Ransomware can affect any organization, large or small, including businesses, schools and educational facilities, hospitals and healthcare providers, government agencies, and non-profit entities. Further, cybercriminals who deploy a successful ransomware attack do so in phases, many of which require planning, stealth, and cunning.
Why has ransomware become such a major threat?
Ransomware began to emerge in the early 2010s in large part due to the rapid improvements in the processing power of computers, according to Mahadik. Computers are now so powerful that they can encrypt their own files in just a few hours, which means that criminals can carry out an attack relatively quickly without getting caught.
Further, ransomware goes far beyond just a few sophisticated criminal groups who level attacks at large organizations, according to Daniel Norman, senior solutions analyst at the Information Security Forum.
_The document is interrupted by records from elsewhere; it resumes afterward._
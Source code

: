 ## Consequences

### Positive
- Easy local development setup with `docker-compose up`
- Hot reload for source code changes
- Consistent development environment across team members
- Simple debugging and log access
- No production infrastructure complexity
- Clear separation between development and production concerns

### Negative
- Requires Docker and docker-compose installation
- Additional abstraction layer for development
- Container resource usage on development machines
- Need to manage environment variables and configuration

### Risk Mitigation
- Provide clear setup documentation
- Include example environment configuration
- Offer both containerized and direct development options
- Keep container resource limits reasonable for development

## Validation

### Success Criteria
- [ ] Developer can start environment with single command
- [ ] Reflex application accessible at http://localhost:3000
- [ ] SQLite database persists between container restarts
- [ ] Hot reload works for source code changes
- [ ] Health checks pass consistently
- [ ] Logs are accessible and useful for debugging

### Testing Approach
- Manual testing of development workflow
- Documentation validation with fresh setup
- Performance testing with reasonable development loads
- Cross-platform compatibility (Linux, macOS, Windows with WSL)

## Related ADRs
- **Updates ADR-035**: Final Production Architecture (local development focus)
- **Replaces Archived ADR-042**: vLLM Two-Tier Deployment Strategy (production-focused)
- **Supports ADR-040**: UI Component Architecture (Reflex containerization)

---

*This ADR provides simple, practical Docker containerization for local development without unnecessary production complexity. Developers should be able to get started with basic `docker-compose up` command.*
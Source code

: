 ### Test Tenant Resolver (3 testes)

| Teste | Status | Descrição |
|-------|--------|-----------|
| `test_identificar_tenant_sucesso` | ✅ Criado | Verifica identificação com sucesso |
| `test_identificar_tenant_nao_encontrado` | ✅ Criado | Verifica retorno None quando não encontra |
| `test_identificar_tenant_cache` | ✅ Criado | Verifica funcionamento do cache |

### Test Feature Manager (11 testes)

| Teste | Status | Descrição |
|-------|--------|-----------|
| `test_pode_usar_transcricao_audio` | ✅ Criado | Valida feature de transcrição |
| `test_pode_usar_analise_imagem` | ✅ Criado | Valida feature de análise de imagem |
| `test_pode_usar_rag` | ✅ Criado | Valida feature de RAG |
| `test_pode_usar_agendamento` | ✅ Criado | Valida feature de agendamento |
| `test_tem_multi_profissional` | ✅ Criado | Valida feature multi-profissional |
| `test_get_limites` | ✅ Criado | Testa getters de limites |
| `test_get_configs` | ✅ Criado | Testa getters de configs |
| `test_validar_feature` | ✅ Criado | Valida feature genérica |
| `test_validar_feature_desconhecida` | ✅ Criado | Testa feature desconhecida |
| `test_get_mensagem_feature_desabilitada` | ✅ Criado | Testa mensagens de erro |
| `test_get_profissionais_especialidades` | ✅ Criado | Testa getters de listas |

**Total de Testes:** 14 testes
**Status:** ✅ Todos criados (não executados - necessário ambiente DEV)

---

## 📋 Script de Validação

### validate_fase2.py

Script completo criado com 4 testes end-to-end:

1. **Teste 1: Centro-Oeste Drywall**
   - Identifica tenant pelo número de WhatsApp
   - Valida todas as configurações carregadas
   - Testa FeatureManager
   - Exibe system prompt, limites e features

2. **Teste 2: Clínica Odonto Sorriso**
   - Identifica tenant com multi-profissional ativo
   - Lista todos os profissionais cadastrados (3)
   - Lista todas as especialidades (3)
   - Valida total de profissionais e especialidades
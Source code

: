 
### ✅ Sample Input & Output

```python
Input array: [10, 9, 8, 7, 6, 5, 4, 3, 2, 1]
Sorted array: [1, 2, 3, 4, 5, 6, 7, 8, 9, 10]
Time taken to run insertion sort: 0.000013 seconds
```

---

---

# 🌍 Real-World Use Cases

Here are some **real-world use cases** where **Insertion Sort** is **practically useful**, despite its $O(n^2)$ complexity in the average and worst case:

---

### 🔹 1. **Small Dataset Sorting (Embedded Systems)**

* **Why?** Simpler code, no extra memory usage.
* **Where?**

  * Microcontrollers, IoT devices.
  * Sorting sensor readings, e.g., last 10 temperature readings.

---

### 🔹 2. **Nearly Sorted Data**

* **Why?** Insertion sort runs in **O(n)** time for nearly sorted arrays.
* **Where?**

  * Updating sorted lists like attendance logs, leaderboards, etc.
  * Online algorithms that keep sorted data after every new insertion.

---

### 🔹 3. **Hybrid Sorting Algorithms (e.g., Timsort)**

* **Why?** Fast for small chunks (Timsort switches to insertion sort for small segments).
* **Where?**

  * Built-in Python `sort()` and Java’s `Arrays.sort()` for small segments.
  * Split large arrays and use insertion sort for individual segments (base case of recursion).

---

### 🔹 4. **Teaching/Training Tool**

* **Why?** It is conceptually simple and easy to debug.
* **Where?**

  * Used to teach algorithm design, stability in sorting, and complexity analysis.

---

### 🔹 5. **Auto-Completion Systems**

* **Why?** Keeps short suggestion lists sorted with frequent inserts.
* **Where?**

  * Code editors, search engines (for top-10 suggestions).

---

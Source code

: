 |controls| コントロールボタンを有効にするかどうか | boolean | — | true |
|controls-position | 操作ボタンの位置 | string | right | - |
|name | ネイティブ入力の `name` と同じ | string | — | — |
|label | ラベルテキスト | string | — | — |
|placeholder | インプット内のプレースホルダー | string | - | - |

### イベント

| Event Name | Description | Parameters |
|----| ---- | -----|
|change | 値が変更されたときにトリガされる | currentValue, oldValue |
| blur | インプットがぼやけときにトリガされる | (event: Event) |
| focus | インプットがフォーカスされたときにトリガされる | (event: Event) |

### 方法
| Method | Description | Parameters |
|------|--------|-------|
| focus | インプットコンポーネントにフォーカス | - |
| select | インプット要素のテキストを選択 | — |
Anyone in the world can now buy and deploy different strains of ransomware designed for various operating systems, technologies, and products.
“The market for ‘ransomware-as-a-service’ has boomed over the last few years,” Norman told TechRepublic. “Anyone with access to the Dark Web can buy readily available ransomware kits for less than $100. With ready-made packages available to any cybercriminal, it’s no surprise why this attack technique has proliferated.”
Other niche players have paved their own roads to ransomware, according to Norman. Initial access brokers acquire and advertise access to compromised networks. Ransomware affiliates help ransomware operators expand their capabilities. Ransomware groups have also posted messages on Dark Web forums looking to recruit people with network access or penetration testing skills.